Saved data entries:

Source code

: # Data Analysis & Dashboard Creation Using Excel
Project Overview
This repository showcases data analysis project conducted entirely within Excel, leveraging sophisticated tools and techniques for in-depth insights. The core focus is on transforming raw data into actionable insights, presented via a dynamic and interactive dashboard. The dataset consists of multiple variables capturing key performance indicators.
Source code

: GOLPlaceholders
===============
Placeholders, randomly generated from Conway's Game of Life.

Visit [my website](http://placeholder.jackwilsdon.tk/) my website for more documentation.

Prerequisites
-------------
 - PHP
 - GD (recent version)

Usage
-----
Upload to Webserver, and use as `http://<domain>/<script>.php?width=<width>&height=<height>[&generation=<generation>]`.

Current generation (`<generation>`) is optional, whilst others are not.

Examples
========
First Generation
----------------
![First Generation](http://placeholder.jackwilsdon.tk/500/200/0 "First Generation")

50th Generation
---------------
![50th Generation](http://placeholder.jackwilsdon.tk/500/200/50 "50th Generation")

**TASK DETAILS**
Using the exact wording, transcribe all the records above.

**OUTPUT FOR THIS EXERCISE**
Source code

: # Data Analysis & Dashboard Creation Using Excel
Project Overview
This repository showcases data analysis project conducted entirely within Excel, leveraging sophisticated tools and techniques for in-depth insights. The core focus is on transforming raw data into actionable insights, presented via a dynamic and interactive dashboard. The dataset consists of multiple variables capturing key performance indicators.
Source code

: GOLPlaceholders
===============
Placeholders, randomly generated from Conway's Game of Life.

Visit [my website](http://placeholder.jackwilsdon.tk/) my website for more documentation.

Prerequisites
-------------
 - PHP
 - GD (recent version)

Usage
-----
Upload to Webserver, and use as `http://<domain>/<script>.php?width=<width>&height=<height>[&generation=<generation>]`.

Current generation (`<generation>`) is optional, whilst others are not.

Examples
========
First Generation
----------------
![First Generation](http://placeholder.jackwilsdon.tk/500/200/0 "First Generation")

50th Generation
---------------
![50th Generation](http://placeholder.jackwilsdon.tk/500/200/50 "50th Generation")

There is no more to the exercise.